Top of Exercise input

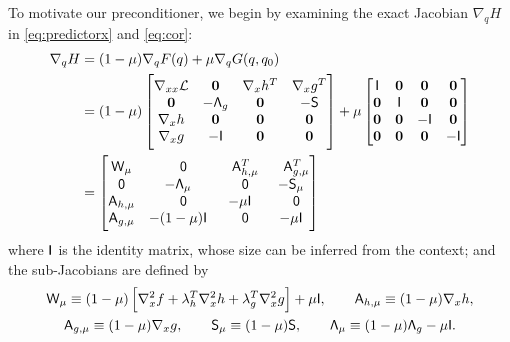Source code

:  To motivate our preconditioner,
we begin by examining the exact Jacobian $\nabla_q H$ in  \eqref{eq:predictorx} and \eqref{eq:cor}:
\begin{equation}\label{eq:dHdq}
\begin{aligned}
\nabla_q H &= (1 - \mu) \nabla_{q} F(q) + \mu \nabla_q G(q,q_0) \\
&=  (1-\mu)\begin{bmatrix}
 \nabla_{xx} \mathcal{L}   & \boldsymbol{0} & \nabla_x h^T   &  \nabla_x g^T   \\   %
\boldsymbol{0}     &   - \mat{\Lambda}_g   & \boldsymbol{0} & -\mathsf{S}     \\
\nabla_x h &  \boldsymbol{0}   & \boldsymbol{0} &  \boldsymbol{0}  \\
\nabla_x g  & -\mathsf{I}  &  \boldsymbol{0}  & \boldsymbol{0}   \\
\end{bmatrix}
+ \mu \begin{bmatrix}
\mathsf{I} & \boldsymbol{0} & \boldsymbol{0} & \boldsymbol{0} \\
\boldsymbol{0}  & \mathsf{I}  & \boldsymbol{0} & \boldsymbol{0} \\
\boldsymbol{0} & \boldsymbol{0} & -\mathsf{I} &  \boldsymbol{0} \\
\boldsymbol{0} & \boldsymbol{0} &   \boldsymbol{0} & -\mathsf{I} 
\end{bmatrix} \\
& = \begin{bmatrix}
	\mat{W}_\mu & \phantom{-}\mat{0} & \phantom{-}\mat{A}_{h,\mu}^T  & \phantom{-}\mat{A}_{g,\mu}^T \\
	\mat{0}  & -\mat{\Lambda}_\mu & \phantom{-}\mat{0}   & -\mat{S}_\mu \\
	\mat{A}_{h, \mu} & \phantom{-}\mat{0} &  -\mu \mat{I} & \phantom{-}\mat{0}  \\
	\mat{A}_{g, \mu} & -(1-\mu)\mat{I} &  \phantom{-}\mat{0}     &   -\mu \mat{I}
\end{bmatrix}
\end{aligned}
\end{equation}
where $\mathsf{I}$ is the identity matrix, whose size can be inferred from the context; 
and the sub-Jacobians are defined by
\begin{gather*}
	\mathsf{W}_{\mu} \equiv (1-\mu) \left[\nabla_x^2 f + \lambda_h^T \nabla_x^2 h  + \lambda_g^T \nabla_x^2 g\right] + \mu \mathsf{I},\qquad
	\mathsf{A}_{h, \mu} \equiv (1-\mu) \nabla_x h, \\
	\mathsf{A}_{g, \mu} \equiv (1-\mu) \nabla_x g, \qquad 
	\mathsf{S}_{\mu} \equiv (1-\mu)\mathsf{S},\qquad
	\mathsf{\Lambda}_\mu \equiv (1-\mu)  \mathsf{\Lambda}_g - \mu \mathsf{I}. 
\end{gather*}


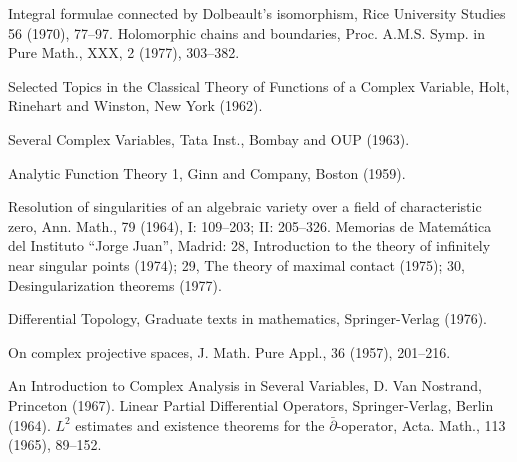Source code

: \begin{sourcebibliography}
 Integral formulae connected by Dolbeault's isomorphism, Rice University Studies 56 (1970), 77--97.
 Holomorphic chains and boundaries, Proc. A.M.S. Symp. in Pure Math., XXX, 2 (1977), 303--382.
\end{sourcebibliography}
\begin{sourcebibliography}
 Selected Topics in the Classical Theory of Functions of a Complex Variable, Holt, Rinehart and Winston, New York (1962).
\end{sourcebibliography}
\begin{sourcebibliography}
 Several Complex Variables, Tata Inst., Bombay and OUP (1963).
\end{sourcebibliography}
\begin{sourcebibliography}
 Analytic Function Theory 1, Ginn and Company, Boston (1959).
\end{sourcebibliography}
\begin{sourcebibliography}
 Resolution of singularities of an algebraic variety over a field of characteristic zero, Ann. Math., 79 (1964), I: 109--203; II: 205--326.
 Memorias de Matem\'atica del Instituto ``Jorge Juan'', Madrid: 28, Introduction to the theory of infinitely near singular points (1974); 29, The theory of maximal contact (1975); 30, Desingularization theorems (1977).
\end{sourcebibliography}
\begin{sourcebibliography}
 Differential Topology, Graduate texts in mathematics, Springer-Verlag (1976).
\end{sourcebibliography}
\begin{sourcebibliography}
 On complex projective spaces, J. Math. Pure Appl., 36 (1957), 201--216.
\end{sourcebibliography}
\begin{sourcebibliography}
 An Introduction to Complex Analysis in Several Variables, D. Van Nostrand, Princeton (1967).
 Linear Partial Differential Operators, Springer-Verlag, Berlin (1964).
 $L^2$ estimates and existence theorems for the $\bar\partial$-operator, Acta. Math., 113 (1965), 89--152.
\end{sourcebibliography}
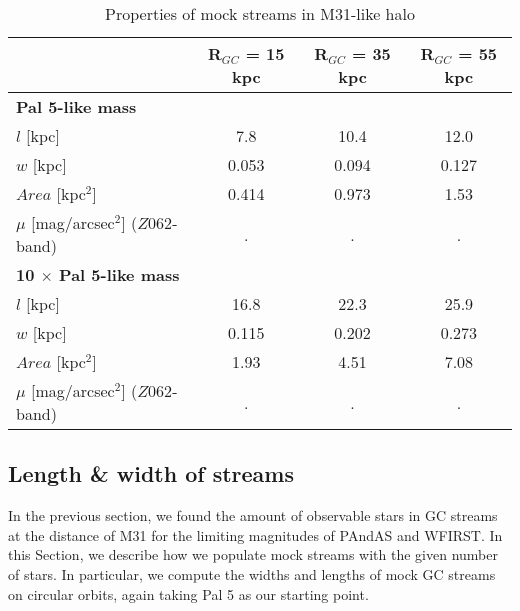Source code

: \documentclass[twocolumn]{aastex62}
\begin{document}
\begin{table*}
\centering
\caption{Properties of mock streams in M31-like halo}
\label{tab:Pal5}
\begin{tabular}{lccc}
\hline
 & {\bf R$_{GC}$ = 15 kpc }&  {\bf R$_{GC}$ = 35 kpc} &  {\bf R$_{GC}$ = 55 kpc} \\ 
 \hline
{\bf Pal 5-like mass} & &&\\
$l$ [kpc] & 7.8 & 10.4 &  12.0  \\
$w$ [kpc] & 0.053 & 0.094  & 0.127  \\
$Area$ [kpc$^2$] & 0.414 & 0.973 &1.53 \\
$\mu$ [mag/arcsec$^2$] ($Z062$-band) &. &.  &.  \\
\hline
{\bf 10 $\times$ Pal 5-like mass} & &&\\ 
$l$ [kpc] &16.8 & 22.3 & 25.9 \\
$w$ [kpc]& 0.115 & 0.202 & 0.273  \\
$Area$ [kpc$^2$] &  1.93& 4.51   & 7.08  \\
$\mu$ [mag/arcsec$^2$] ($Z062$-band) &. &.  &.  \\

\hline 
\end{tabular}
\end{table*}



\subsection{Length \& width of streams}
\label{sec:length}
In the previous section, we found the amount of observable stars in GC streams at the distance of M31 for the limiting magnitudes of PAndAS and WFIRST. In this Section, we describe how we populate mock streams with the given number of stars. In particular, we compute the widths and lengths of mock GC streams on circular orbits, again taking Pal 5 as our starting point. 
\end{document}
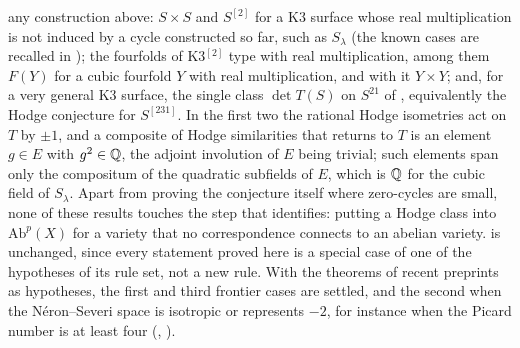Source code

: \begin{remark}
any construction above: $S\times S$ and $S^{[2]}$ for a K3 surface
whose real multiplication is not induced by a cycle constructed so far, such
as $S_{\lambda}$
(the known cases are recalled in ); the fourfolds of
K3$^{[2]}$ type with real multiplication, among them $F(Y)$ for a cubic
fourfold $Y$ with real multiplication, and with it $Y\times Y$; and, for a
very general K3 surface, the single class $\det T(S)$ on $S^{21}$ of
, equivalently the Hodge conjecture for $S^{[231]}$.
In the first two the
rational Hodge isometries \cite{Bus19,Mar24} act on $T$ by $\pm1$, and a
composite of Hodge similarities that returns to $T$ is an element $g\in E$
with $g^{2}\in\QQ$, the adjoint involution of $E$ being trivial; such
elements span only the compositum of the quadratic subfields of $E$, which is
$\QQ$ for the cubic field of $S_{\lambda}$. Apart from proving the
conjecture itself where zero-cycles are small, none of these results touches
the step that
 identifies: putting a Hodge class into
$\mathrm{Ab}^{p}(X)$ for a variety that no correspondence connects to an
abelian variety.  is unchanged, since every statement
proved here is a special case of one of the hypotheses of its rule set, not a
new rule. With the theorems of recent preprints as hypotheses, the first and
third frontier cases are settled, and the second when the N\'eron--Severi
space is isotropic or represents $-2$, for instance when the Picard number is
at least four (, ).
\end{remark}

Bottom of Exercise input

■ **What is being asked**
Print all the lines above exactly as they are, but without the pictures.

■ **The completed task**
Source code

:  To motivate our preconditioner,
we begin by examining the exact Jacobian $\nabla_q H$ in  \eqref{eq:predictorx} and \eqref{eq:cor}:
\begin{equation}\label{eq:dHdq}
\begin{aligned}
\nabla_q H &= (1 - \mu) \nabla_{q} F(q) + \mu \nabla_q G(q,q_0) \\
&=  (1-\mu)\begin{bmatrix}
 \nabla_{xx} \mathcal{L}   & \boldsymbol{0} & \nabla_x h^T   &  \nabla_x g^T   \\   %
\boldsymbol{0}     &   - \mat{\Lambda}_g   & \boldsymbol{0} & -\mathsf{S}     \\
\nabla_x h &  \boldsymbol{0}   & \boldsymbol{0} &  \boldsymbol{0}  \\
\nabla_x g  & -\mathsf{I}  &  \boldsymbol{0}  & \boldsymbol{0}   \\
\end{bmatrix}
+ \mu \begin{bmatrix}
\mathsf{I} & \boldsymbol{0} & \boldsymbol{0} & \boldsymbol{0} \\
\boldsymbol{0}  & \mathsf{I}  & \boldsymbol{0} & \boldsymbol{0} \\
\boldsymbol{0} & \boldsymbol{0} & -\mathsf{I} &  \boldsymbol{0} \\
\boldsymbol{0} & \boldsymbol{0} &   \boldsymbol{0} & -\mathsf{I} 
\end{bmatrix} \\
& = \begin{bmatrix}
	\mat{W}_\mu & \phantom{-}\mat{0} & \phantom{-}\mat{A}_{h,\mu}^T  & \phantom{-}\mat{A}_{g,\mu}^T \\
	\mat{0}  & -\mat{\Lambda}_\mu & \phantom{-}\mat{0}   & -\mat{S}_\mu \\
	\mat{A}_{h, \mu} & \phantom{-}\mat{0} &  -\mu \mat{I} & \phantom{-}\mat{0}  \\
	\mat{A}_{g, \mu} & -(1-\mu)\mat{I} &  \phantom{-}\mat{0}     &   -\mu \mat{I}
\end{bmatrix}
\end{aligned}
\end{equation}
where $\mathsf{I}$ is the identity matrix, whose size can be inferred from the context; 
and the sub-Jacobians are defined by
\begin{gather*}
	\mathsf{W}_{\mu} \equiv (1-\mu) \left[\nabla_x^2 f + \lambda_h^T \nabla_x^2 h  + \lambda_g^T \nabla_x^2 g\right] + \mu \mathsf{I},\qquad
	\mathsf{A}_{h, \mu} \equiv (1-\mu) \nabla_x h, \\
	\mathsf{A}_{g, \mu} \equiv (1-\mu) \nabla_x g, \qquad 
	\mathsf{S}_{\mu} \equiv (1-\mu)\mathsf{S},\qquad
	\mathsf{\Lambda}_\mu \equiv (1-\mu)  \mathsf{\Lambda}_g - \mu \mathsf{I}. 
\end{gather*}


Source code

: \begin{sourcebibliography}
 Integral formulae connected by Dolbeault's isomorphism, Rice University Studies 56 (1970), 77--97.
 Holomorphic chains and boundaries, Proc. A.M.S. Symp. in Pure Math., XXX, 2 (1977), 303--382.
\end{sourcebibliography}
\begin{sourcebibliography}
 Selected Topics in the Classical Theory of Functions of a Complex Variable, Holt, Rinehart and Winston, New York (1962).
\end{sourcebibliography}
\begin{sourcebibliography}
 Several Complex Variables, Tata Inst., Bombay and OUP (1963).
\end{sourcebibliography}
\begin{sourcebibliography}
 Analytic Function Theory 1, Ginn and Company, Boston (1959).
\end{sourcebibliography}
\begin{sourcebibliography}
 Resolution of singularities of an algebraic variety over a field of characteristic zero, Ann. Math., 79 (1964), I: 109--203; II: 205--326.
 Memorias de Matem\'atica del Instituto ``Jorge Juan'', Madrid: 28, Introduction to the theory of infinitely near singular points (1974); 29, The theory of maximal contact (1975); 30, Desingularization theorems (1977).
\end{sourcebibliography}
\begin{sourcebibliography}
 Differential Topology, Graduate texts in mathematics, Springer-Verlag (1976).
\end{sourcebibliography}
\begin{sourcebibliography}
 On complex projective spaces, J. Math. Pure Appl., 36 (1957), 201--216.
\end{sourcebibliography}
\begin{sourcebibliography}
 An Introduction to Complex Analysis in Several Variables, D. Van Nostrand, Princeton (1967).
 Linear Partial Differential Operators, Springer-Verlag, Berlin (1964).
 $L^2$ estimates and existence theorems for the $\bar\partial$-operator, Acta. Math., 113 (1965), 89--152.
\end{sourcebibliography}
Source code

: \documentclass[twocolumn]{aastex62}
\begin{document}
\begin{table*}
\centering
\caption{Properties of mock streams in M31-like halo}
\label{tab:Pal5}
\begin{tabular}{lccc}
\hline
 & {\bf R$_{GC}$ = 15 kpc }&  {\bf R$_{GC}$ = 35 kpc} &  {\bf R$_{GC}$ = 55 kpc} \\ 
 \hline
{\bf Pal 5-like mass} & &&\\
$l$ [kpc] & 7.8 & 10.4 &  12.0  \\
$w$ [kpc] & 0.053 & 0.094  & 0.127  \\
$Area$ [kpc$^2$] & 0.414 & 0.973 &1.53 \\
$\mu$ [mag/arcsec$^2$] ($Z062$-band) &. &.  &.  \\
\hline
{\bf 10 $\times$ Pal 5-like mass} & &&\\ 
$l$ [kpc] &16.8 & 22.3 & 25.9 \\
$w$ [kpc]& 0.115 & 0.202 & 0.273  \\
$Area$ [kpc$^2$] &  1.93& 4.51   & 7.08  \\
$\mu$ [mag/arcsec$^2$] ($Z062$-band) &. &.  &.  \\

\hline 
\end{tabular}
\end{table*}



\subsection{Length \& width of streams}
\label{sec:length}
In the previous section, we found the amount of observable stars in GC streams at the distance of M31 for the limiting magnitudes of PAndAS and WFIRST. In this Section, we describe how we populate mock streams with the given number of stars. In particular, we compute the widths and lengths of mock GC streams on circular orbits, again taking Pal 5 as our starting point. 
\end{document}
Source code

: \begin{remark}
any construction above: $S\times S$ and $S^{[2]}$ for a K3 surface
whose real multiplication is not induced by a cycle constructed so far, such
as $S_{\lambda}$
(the known cases are recalled in ); the fourfolds of
K3$^{[2]}$ type with real multiplication, among them $F(Y)$ for a cubic
fourfold $Y$ with real multiplication, and with it $Y\times Y$; and, for a
very general K3 surface, the single class $\det T(S)$ on $S^{21}$ of
, equivalently the Hodge conjecture for $S^{[231]}$.
In the first two the
rational Hodge isometries \cite{Bus19,Mar24} act on $T$ by $\pm1$, and a
composite of Hodge similarities that returns to $T$ is an element $g\in E$
with $g^{2}\in\QQ$, the adjoint involution of $E$ being trivial; such
elements span only the compositum of the quadratic subfields of $E$, which is
$\QQ$ for the cubic field of $S_{\lambda}$. Apart from proving the
conjecture itself where zero-cycles are small, none of these results touches
the step that
 identifies: putting a Hodge class into
$\mathrm{Ab}^{p}(X)$ for a variety that no correspondence connects to an
abelian variety.  is unchanged, since every statement
proved here is a special case of one of the hypotheses of its rule set, not a
new rule. With the theorems of recent preprints as hypotheses, the first and
third frontier cases are settled, and the second when the N\'eron--Severi
space is isotropic or represents $-2$, for instance when the Picard number is
at least four (, ).
\end{remark}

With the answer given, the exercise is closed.